On the whole the comic is delightful and a lot of fun... you should check it out.

BUT the other title Marvel decided to go with... was Sigil.

I LOVED the original Sigil run. It was fascinating and complex. Sam was a foot soldier, not a general or a leader, and he had been cashiered from the military and had turned mercenary along with fellow soldier and friend Roiya. When Sam recieved his Sigil Roiya was killed. Thanks to a mysterious man named JeMerik Meer, however, Roiya's soul was bound to her and Sam's starship. She was literally a Ghost in the Machine. Meer joined the group along with Zanniatti Oribatta, a young woman who had married the abusive leader of the planet Tanipal so that she could spy on him. Oh, and did I mention the war? The humans of this planetary system are at war with the Saurians -- a lizard-like race. More disturbing is the revelation that the Saurians literally "are what they eat" -- they take on the attributes and even knowledge of the things they eat and recently they've been eating the humans they take captive in the war... Over time Sam finds himself reluctantly pushed into the role of leader in the war and he discovers as well just how powerful his Sigil lets him be...

The comic ended without a resolution to the final story arc as CrossGen died. For a while, though, it was a really terrific space-opera romp. There was action and adventure, there was romance and mystery there was character development and kick-ass villains. It was everything you could want in a sci-fi movie but so rarely get.

So imagine my surprise when I go to my comic book shop and see an issue of Sigil on the stands and instead of seeing something like this:

I get this:

So I'm thinking: "Where's Sam? Where's Roiya? Where's Zanni? Where's are the spaceships? Who is this chick?"

I leaf through it and discover to my horror that everything I loved about Sigil is gone. Despite my disinterest the owner of my comic book shop slipped a copy into my bag for free. He was a fellow CrossGen fan and I guess he was hoping if I read it I might like it.

I read it anyway.

I didn't like it.

It wasn't *just* that my sprawling sci-fi epic was gone (although that alone would be enough to make me curse this change) it's that what they've replaced it with is unimaginative drivel.

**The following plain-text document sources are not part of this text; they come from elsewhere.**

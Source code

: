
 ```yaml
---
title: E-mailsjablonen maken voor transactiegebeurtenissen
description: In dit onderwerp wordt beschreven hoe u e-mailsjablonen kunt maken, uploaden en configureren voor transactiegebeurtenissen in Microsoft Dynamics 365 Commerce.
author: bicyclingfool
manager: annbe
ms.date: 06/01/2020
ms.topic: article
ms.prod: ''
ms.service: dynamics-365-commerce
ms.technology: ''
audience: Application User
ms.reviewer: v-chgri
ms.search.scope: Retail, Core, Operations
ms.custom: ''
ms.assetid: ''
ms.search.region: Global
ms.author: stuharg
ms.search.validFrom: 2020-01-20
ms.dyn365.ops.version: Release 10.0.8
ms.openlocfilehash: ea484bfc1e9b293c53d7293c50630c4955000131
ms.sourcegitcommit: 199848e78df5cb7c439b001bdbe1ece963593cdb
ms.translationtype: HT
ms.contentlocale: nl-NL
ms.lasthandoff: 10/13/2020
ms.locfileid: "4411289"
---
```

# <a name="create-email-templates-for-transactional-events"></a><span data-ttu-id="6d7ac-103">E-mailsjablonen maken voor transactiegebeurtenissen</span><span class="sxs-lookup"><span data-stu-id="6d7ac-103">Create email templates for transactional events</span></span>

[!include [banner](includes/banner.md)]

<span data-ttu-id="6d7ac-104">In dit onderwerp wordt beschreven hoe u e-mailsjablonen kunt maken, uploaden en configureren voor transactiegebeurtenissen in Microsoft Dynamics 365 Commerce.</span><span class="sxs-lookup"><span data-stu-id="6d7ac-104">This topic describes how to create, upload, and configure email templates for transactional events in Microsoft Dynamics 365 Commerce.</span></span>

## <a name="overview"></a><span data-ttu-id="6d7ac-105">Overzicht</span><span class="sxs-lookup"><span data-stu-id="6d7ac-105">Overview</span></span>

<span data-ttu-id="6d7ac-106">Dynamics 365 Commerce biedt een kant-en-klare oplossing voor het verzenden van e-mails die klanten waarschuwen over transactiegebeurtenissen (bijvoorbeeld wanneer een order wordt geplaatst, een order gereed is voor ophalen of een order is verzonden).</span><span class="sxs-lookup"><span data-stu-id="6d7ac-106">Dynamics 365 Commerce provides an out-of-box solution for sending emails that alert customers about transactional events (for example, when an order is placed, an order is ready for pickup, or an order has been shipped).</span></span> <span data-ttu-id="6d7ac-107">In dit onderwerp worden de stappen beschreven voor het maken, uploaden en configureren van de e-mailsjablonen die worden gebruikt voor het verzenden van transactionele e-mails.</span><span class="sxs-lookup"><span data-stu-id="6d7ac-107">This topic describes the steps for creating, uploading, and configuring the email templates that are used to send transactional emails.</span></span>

That girl on the cover? That's Samantha "Sam" Rey, a 16 year-old high school student still dealing with the after effects of her mother's death a year ago in an as-yet undetailed accident. Sam is struggling in school, dealing with a female bully, and now seems to be suffering from strange dreams and even waking trances in which she sees another time, maybe even another world, where pirates fight for an unknown treasure. And now it seems that that world may be more than just a fantasy created by an overstressed mind. The world just might be real and Sam just might have a place in it.


The whole story is filled to the brim with paint-by-numbers plotting, stilted dialogue, characters who are overused stereotypes at best and paper dolls at worst. Even Sam's reaction to her mother's loss seems stereotypical and stilted as she goes and actually sits on her mother's grave and talks to her mother (at the risk of being late for school. I mean, seriously, she can't wait until after school to visit her mother's grave? Or wait until the weekend? Is she doing this daily? If so I really don't think that's necessarily healthy from an emotional standpoint.) There's nothing here that makes you care. The whole thing is so murky that you don't really know who's fighting or why. You don't know where or when Sam is, you don't know who the good guys are you don't know who the bad guys are, you don't know what's a stake, and, quite frankly, you aren't given a reason to care. It's okay to be mysterious in a first issue in order to hook a reader in but you have to give the reader SOMETHING! I've complained about this before (and I'll probably complain about it again somewhere down the road) a first issue has still got to give readers a reason to CARE. We have to know what the stakes in this game are. What happens if the good guys lose? What happens if the bad guys win? CAN our heroine be killed here? We've just not got enough to go on!

So, in short, if you're on old CrossGen fan (like me) or a new comic book reader go ahead and pick up Ruse but dear God stay away from Sigil.